## Exercise aim
Look through the material below and copy every line containing the word "Multi".

## Exercise material

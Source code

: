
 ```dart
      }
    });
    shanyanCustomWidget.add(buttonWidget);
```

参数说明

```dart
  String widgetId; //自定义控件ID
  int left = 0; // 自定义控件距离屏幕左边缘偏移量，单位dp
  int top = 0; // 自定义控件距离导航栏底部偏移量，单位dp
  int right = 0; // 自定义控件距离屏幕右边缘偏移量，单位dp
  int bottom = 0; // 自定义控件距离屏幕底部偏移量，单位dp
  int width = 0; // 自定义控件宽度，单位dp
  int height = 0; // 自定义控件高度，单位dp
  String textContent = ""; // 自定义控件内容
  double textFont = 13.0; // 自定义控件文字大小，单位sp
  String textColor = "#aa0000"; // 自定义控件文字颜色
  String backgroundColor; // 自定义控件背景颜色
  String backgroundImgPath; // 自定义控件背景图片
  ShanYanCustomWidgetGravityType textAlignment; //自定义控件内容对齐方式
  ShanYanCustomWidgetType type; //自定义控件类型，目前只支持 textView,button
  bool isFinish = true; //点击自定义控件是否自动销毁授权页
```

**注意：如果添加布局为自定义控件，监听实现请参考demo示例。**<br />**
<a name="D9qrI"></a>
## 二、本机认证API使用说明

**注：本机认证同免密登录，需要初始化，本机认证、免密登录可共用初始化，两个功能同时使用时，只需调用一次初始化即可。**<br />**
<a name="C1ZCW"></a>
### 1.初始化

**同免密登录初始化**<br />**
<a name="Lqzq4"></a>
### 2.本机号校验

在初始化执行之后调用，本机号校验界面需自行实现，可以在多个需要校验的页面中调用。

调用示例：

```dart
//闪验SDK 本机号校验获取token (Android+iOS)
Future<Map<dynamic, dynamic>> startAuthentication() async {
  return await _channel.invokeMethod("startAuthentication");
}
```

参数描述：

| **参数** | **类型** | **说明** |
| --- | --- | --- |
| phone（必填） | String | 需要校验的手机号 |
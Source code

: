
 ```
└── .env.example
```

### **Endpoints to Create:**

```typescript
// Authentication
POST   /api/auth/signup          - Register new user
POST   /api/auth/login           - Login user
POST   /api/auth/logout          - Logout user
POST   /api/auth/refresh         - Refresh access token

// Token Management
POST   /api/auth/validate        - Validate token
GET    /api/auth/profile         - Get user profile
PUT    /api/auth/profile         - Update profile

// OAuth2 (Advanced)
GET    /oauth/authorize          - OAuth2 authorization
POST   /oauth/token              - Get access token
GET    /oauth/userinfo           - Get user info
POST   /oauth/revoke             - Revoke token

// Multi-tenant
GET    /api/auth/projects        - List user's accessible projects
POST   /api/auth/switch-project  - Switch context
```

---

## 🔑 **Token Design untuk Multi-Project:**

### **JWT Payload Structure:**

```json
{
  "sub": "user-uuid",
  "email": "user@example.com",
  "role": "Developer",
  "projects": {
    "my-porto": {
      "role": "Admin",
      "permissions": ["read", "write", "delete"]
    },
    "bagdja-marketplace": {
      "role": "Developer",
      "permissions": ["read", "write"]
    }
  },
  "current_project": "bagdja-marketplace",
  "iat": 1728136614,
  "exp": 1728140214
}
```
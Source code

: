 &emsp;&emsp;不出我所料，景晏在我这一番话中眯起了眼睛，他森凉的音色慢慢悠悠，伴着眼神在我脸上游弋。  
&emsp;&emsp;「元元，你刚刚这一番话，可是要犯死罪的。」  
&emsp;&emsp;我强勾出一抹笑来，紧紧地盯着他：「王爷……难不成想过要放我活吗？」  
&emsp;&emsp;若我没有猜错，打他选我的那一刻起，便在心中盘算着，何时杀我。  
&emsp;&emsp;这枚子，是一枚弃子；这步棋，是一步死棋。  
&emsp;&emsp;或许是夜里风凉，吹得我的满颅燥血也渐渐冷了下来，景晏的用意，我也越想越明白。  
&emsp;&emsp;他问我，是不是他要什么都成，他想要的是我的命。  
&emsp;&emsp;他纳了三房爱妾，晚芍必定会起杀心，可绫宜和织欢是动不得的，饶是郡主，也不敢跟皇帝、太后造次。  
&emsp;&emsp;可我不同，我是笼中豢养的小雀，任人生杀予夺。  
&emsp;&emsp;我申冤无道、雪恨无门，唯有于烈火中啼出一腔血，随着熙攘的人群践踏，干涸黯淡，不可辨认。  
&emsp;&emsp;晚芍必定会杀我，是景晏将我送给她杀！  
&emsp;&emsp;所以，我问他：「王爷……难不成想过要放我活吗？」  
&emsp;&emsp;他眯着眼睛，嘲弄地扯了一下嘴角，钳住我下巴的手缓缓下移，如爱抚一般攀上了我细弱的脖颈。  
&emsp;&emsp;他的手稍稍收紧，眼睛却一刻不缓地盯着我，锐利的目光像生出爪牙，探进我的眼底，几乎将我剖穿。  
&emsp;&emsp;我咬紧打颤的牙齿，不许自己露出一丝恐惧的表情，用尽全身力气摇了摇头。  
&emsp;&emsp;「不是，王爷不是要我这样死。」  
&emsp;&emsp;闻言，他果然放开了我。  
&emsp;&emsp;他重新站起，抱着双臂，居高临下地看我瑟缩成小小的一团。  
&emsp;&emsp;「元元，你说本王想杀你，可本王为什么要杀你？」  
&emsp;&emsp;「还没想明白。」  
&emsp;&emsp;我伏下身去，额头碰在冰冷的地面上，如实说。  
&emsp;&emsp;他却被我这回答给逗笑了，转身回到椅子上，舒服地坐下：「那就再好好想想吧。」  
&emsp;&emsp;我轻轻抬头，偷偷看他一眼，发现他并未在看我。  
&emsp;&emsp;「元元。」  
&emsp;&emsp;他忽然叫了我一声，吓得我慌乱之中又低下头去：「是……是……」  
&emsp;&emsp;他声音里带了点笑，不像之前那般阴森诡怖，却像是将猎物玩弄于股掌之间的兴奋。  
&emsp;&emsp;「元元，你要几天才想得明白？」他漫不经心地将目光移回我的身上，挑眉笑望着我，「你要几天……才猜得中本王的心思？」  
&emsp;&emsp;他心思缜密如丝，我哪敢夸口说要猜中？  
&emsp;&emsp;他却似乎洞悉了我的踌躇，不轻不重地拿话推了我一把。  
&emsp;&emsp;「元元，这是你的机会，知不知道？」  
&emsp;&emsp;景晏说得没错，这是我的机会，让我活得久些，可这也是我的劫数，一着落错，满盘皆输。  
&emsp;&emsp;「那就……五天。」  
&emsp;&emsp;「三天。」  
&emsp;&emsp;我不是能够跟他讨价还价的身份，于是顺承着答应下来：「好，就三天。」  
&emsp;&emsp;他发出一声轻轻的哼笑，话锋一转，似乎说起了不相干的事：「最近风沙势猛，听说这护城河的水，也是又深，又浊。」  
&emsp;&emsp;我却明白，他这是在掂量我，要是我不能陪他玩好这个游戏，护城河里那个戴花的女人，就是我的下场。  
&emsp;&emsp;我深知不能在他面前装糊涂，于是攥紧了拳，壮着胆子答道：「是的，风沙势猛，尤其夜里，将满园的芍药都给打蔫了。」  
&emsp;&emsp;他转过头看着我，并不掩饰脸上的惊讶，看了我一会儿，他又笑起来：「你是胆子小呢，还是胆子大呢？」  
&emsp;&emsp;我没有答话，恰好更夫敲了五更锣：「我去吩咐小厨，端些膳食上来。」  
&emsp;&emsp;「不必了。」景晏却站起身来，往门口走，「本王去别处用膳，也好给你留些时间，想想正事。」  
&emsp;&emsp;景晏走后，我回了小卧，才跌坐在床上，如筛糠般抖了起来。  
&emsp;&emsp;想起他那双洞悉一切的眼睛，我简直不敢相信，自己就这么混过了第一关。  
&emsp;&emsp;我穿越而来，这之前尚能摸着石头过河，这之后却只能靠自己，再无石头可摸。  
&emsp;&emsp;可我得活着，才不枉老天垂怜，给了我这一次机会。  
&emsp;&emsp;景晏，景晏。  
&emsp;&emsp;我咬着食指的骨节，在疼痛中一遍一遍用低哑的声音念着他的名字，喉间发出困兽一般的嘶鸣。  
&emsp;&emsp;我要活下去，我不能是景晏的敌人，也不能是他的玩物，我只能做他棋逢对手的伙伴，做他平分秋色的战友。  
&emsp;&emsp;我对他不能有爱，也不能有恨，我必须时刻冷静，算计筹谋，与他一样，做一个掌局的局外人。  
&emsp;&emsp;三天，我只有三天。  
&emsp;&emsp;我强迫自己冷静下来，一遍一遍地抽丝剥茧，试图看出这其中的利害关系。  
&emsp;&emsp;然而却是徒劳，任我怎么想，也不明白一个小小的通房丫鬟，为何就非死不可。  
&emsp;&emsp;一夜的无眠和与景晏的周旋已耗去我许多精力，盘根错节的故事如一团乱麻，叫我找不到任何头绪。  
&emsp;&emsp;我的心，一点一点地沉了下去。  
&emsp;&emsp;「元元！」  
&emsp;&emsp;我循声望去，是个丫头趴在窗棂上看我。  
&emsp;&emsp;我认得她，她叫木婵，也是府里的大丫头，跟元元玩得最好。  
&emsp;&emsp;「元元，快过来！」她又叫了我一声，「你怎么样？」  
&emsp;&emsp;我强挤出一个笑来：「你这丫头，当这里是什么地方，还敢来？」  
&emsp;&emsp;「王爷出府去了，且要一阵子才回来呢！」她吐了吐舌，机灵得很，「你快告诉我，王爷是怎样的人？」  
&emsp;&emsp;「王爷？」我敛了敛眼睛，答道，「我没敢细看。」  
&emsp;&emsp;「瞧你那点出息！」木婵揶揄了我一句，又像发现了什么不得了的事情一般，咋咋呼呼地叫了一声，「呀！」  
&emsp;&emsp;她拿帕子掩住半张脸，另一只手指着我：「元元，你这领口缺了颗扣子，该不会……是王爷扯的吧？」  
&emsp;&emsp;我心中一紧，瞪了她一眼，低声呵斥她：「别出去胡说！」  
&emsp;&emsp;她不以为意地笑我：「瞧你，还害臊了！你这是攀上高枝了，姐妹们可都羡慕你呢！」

## Written solution
// Multi-tenant
## 🔑 **Token Design untuk Multi-Project:**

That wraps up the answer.